SAN ANTONIO — A breakthrough for people struggling with dyslexia. It is a condition that makes language hard to work with and can dramatically impact every aspect of someone's life. But a new program using AI aims to change all that.
The program is called Dysolve AI. It targets the brain's ability to process sounds, words, sentences and meaning, which all encompass Dyslexia.
"I was very, like, isolated. And I felt like I was, like, trapped in my own head because I couldn't communicate with any of my friends or even my parents," said Meghan Odell who was diagnosed with dyslexia in the second grade.
She says it made learning in school nearly impossible.
"I was putting all my energy into understanding the first sentence, and then once I could finally understand it, then the teacher stopped talking, so I didn't understand what was else said," Odell said.
Dysolve AI generates interactive verbal games customized to each student.

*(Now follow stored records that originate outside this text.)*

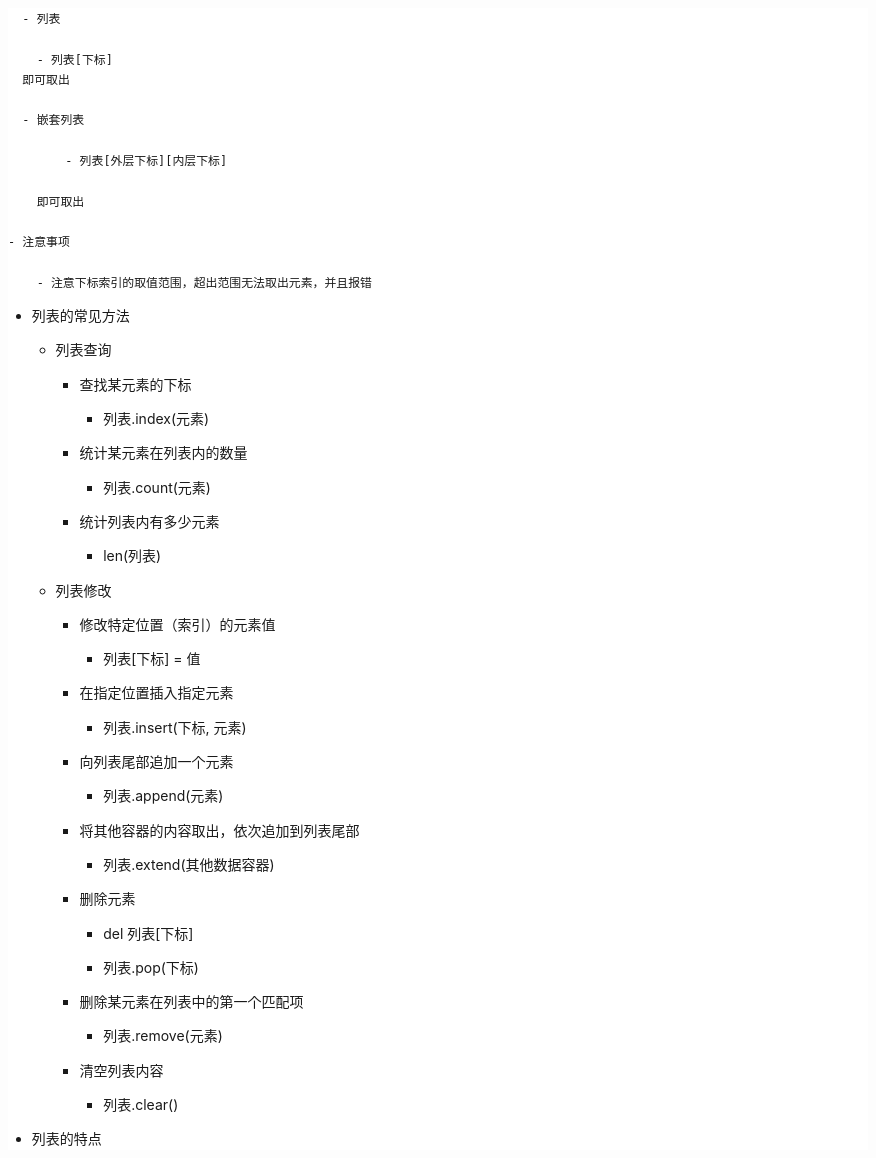       - 列表

      	- 列表[下标]
      即可取出

      - 嵌套列表

        	- 列表[外层下标][内层下标]

        即可取出

    - 注意事项

    	- 注意下标索引的取值范围，超出范围无法取出元素，并且报错

  - 列表的常见方法

  	- 列表查询

  		- 查找某元素的下标

  			- 列表.index(元素)

  		- 统计某元素在列表内的数量

  			- 列表.count(元素)

  		- 统计列表内有多少元素

  			- len(列表)

  	- 列表修改

  		- 修改特定位置（索引）的元素值

  			- 列表[下标] = 值

  		- 在指定位置插入指定元素

  			- 列表.insert(下标, 元素)

  		- 向列表尾部追加一个元素

  			- 列表.append(元素)

  		- 将其他容器的内容取出，依次追加到列表尾部

  			- 列表.extend(其他数据容器)

  		- 删除元素

  			- del 列表[下标]

  			- 列表.pop(下标)

  		- 删除某元素在列表中的第一个匹配项

  			- 列表.remove(元素)

  		- 清空列表内容

  			- 列表.clear()

  - 列表的特点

"It is just to really isolate the processes that have to be analyzed so that then dissolve AI, then will use the data to build the next game, the next game," Dr. Coral Hoh, the founder of Dysolve AI said.
The Yale Center For Dyslexia and Creativity says 20 percent of the U.S. suffers from dyslexia. That is one out of every five Americans. Dyslexia also represents as much as 90 percent of all people with learning disabilities, and is the most common of all neuro-cognitive disorders.
That last one is why the creators of Dysolve AI say using AI with games is so important.
"All the decisions are made super fast. And that's why you need a computer system to do it. A human cannot do it," Dr. Hoh said.
For Odell it was a gamechanger.
"I noticed that my communication increased first by just people's reactions to me actually talking. They actually were able to understand what I was saying for the first time in my life," Odell said.